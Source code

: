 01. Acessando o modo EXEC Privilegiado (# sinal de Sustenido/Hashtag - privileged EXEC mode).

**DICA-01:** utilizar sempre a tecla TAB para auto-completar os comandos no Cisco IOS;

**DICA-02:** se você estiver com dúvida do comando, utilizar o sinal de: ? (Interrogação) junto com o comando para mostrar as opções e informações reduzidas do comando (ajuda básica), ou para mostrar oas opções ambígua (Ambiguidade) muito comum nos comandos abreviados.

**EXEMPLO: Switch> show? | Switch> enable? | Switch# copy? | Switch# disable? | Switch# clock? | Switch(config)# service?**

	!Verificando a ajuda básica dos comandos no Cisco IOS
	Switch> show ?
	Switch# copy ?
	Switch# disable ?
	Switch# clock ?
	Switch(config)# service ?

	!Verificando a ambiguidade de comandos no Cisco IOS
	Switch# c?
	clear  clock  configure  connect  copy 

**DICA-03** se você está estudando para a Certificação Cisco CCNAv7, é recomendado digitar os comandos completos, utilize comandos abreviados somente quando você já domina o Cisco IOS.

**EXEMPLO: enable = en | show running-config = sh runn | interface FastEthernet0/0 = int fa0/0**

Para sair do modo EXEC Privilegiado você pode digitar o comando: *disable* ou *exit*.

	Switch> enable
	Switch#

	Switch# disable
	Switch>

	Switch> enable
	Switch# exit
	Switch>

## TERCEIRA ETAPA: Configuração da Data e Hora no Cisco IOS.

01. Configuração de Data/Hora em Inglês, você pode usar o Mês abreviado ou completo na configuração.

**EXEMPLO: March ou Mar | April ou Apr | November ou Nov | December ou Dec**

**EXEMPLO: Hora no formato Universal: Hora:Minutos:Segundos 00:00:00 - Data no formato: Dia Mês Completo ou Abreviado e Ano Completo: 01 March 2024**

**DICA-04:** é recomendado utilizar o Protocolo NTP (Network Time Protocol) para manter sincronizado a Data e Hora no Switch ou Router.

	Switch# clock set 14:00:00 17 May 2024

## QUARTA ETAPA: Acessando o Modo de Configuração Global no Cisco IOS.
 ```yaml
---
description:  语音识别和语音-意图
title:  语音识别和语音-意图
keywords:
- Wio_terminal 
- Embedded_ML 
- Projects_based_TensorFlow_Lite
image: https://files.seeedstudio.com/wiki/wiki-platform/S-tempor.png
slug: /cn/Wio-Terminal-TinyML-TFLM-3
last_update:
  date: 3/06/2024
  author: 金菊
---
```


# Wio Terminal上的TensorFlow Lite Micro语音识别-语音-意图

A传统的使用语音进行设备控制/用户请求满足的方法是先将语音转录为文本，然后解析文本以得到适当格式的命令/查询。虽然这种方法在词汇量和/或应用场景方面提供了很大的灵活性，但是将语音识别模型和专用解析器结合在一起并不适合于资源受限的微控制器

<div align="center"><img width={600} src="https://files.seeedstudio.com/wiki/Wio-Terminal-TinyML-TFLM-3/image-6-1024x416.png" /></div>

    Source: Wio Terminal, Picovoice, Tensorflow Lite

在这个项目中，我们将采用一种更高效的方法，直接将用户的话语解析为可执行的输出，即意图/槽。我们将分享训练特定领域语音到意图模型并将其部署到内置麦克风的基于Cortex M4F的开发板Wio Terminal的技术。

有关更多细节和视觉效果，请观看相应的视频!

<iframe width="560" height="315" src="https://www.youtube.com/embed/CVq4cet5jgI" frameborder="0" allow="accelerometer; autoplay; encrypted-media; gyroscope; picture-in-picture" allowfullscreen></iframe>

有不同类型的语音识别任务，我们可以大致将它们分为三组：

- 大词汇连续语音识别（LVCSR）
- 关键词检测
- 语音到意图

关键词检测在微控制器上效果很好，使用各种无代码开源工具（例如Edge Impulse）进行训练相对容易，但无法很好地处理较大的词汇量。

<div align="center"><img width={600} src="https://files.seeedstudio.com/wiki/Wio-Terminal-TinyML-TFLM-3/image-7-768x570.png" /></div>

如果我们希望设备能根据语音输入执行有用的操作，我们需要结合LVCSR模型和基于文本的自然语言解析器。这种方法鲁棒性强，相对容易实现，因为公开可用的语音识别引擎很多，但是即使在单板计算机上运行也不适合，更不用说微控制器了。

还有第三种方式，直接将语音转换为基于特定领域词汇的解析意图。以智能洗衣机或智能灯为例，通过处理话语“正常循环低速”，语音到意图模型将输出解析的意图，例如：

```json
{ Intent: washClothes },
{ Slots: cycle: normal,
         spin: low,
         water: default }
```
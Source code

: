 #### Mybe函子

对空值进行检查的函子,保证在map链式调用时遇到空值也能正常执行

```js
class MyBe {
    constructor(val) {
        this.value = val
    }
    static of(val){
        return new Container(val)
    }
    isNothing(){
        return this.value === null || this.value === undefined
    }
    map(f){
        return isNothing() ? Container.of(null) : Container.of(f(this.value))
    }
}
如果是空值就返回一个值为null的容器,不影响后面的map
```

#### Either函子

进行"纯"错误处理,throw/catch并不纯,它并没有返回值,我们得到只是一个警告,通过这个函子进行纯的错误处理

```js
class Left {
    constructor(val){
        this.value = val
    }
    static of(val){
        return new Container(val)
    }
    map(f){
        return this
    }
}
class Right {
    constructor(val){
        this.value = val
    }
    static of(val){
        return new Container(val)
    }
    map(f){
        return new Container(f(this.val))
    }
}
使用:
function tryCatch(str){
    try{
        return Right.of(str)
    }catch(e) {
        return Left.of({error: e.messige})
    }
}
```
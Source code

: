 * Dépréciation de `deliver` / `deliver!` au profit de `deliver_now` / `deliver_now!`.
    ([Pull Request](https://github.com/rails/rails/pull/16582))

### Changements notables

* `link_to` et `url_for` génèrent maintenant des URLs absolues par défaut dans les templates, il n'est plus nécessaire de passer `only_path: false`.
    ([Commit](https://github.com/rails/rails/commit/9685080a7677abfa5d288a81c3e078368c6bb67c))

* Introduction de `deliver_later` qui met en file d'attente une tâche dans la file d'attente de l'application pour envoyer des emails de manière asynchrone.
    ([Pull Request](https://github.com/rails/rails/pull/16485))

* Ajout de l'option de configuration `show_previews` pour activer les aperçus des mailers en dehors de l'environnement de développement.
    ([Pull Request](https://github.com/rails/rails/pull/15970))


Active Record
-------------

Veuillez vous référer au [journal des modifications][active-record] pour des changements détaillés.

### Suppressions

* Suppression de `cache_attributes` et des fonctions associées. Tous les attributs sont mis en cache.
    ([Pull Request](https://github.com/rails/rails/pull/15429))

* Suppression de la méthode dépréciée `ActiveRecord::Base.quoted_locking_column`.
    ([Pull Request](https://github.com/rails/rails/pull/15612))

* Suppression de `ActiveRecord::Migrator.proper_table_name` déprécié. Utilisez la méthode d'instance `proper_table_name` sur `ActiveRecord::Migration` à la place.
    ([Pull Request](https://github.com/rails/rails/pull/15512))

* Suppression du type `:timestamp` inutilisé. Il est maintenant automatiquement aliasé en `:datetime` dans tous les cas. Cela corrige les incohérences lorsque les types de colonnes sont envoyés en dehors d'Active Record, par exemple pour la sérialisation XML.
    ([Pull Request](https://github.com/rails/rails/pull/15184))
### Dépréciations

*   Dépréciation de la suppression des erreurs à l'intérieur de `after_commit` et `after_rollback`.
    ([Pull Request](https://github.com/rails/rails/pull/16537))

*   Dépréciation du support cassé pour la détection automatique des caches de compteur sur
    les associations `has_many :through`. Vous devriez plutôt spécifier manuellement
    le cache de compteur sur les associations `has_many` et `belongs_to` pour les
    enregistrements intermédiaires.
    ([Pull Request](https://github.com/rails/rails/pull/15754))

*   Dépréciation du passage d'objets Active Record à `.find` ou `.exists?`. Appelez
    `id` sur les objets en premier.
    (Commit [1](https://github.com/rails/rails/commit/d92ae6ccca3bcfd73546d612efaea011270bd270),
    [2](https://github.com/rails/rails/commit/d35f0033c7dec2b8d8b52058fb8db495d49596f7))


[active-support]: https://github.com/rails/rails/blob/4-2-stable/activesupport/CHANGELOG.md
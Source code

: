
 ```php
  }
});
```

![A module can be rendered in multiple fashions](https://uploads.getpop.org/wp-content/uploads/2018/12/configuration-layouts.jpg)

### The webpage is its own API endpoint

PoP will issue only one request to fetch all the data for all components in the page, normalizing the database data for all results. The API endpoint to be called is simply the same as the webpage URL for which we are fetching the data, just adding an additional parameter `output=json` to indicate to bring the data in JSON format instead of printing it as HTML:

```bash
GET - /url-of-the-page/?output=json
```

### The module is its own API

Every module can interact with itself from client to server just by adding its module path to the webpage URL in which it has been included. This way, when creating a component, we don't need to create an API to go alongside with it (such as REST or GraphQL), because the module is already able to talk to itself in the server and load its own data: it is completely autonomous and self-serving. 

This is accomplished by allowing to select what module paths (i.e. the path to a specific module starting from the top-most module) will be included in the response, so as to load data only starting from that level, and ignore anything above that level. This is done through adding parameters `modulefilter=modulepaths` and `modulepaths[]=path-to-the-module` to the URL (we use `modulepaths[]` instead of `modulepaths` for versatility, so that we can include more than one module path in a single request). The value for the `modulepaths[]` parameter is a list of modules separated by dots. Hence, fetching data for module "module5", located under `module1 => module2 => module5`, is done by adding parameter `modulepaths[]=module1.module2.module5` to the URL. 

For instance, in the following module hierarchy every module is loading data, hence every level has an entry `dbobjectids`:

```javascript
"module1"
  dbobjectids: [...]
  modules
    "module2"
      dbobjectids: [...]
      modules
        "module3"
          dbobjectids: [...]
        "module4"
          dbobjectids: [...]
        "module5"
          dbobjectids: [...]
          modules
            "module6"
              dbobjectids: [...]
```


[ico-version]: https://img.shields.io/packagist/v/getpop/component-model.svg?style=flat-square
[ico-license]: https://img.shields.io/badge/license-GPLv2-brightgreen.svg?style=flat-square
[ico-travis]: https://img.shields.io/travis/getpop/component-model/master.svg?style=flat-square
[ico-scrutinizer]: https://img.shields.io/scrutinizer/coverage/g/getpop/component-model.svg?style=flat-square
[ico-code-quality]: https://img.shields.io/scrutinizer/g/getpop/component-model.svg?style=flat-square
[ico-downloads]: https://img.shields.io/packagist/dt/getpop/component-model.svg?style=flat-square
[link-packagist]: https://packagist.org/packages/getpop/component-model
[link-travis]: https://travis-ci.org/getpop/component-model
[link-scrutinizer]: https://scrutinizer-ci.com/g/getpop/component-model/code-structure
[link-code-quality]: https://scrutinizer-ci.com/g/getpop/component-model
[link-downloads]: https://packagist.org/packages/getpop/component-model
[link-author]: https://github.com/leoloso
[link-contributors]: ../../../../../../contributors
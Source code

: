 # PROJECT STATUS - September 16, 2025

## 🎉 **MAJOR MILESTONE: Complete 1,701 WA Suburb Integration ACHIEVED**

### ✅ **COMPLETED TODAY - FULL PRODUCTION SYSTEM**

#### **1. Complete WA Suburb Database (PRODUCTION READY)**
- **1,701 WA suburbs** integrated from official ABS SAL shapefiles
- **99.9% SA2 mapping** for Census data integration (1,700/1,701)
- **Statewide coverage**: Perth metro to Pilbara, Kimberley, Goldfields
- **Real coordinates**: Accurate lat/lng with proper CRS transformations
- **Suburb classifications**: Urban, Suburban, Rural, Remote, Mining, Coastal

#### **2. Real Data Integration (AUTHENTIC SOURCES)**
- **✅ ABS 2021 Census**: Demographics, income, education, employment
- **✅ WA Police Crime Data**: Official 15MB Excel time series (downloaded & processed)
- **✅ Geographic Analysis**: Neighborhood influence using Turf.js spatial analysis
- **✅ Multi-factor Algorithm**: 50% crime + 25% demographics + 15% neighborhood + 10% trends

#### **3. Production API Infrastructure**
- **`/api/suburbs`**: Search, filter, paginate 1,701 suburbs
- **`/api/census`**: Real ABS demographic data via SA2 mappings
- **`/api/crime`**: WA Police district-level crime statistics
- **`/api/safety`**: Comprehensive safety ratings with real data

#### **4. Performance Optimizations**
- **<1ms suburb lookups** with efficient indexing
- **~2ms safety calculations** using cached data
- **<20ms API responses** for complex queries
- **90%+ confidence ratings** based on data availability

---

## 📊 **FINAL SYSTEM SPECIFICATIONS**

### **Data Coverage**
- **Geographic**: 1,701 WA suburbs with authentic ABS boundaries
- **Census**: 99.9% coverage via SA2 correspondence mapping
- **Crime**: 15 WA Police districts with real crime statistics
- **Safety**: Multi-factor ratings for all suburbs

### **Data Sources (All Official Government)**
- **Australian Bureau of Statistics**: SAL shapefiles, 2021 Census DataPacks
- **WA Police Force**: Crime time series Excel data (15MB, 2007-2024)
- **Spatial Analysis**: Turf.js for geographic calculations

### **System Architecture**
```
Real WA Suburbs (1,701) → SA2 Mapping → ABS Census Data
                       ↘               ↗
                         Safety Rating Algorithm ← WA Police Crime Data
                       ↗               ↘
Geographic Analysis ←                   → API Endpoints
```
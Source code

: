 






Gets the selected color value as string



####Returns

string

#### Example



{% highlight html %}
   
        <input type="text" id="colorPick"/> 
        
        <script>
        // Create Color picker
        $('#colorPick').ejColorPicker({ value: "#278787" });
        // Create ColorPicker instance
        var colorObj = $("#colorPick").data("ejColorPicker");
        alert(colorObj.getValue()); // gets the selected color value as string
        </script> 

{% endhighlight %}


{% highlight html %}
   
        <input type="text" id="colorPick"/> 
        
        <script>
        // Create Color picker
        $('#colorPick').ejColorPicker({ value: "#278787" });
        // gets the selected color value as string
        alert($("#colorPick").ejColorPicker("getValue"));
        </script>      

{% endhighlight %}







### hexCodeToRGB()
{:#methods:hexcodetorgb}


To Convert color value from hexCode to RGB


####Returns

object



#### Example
========================================================================
** WHAT TO WORK ON **
Lines holding the word "associations" are the answer; copy each one from the records above.

** EXERCISE RESULT **
    les associations `has_many :through`. Vous devriez plutôt spécifier manuellement
    le cache de compteur sur les associations `has_many` et `belongs_to` pour les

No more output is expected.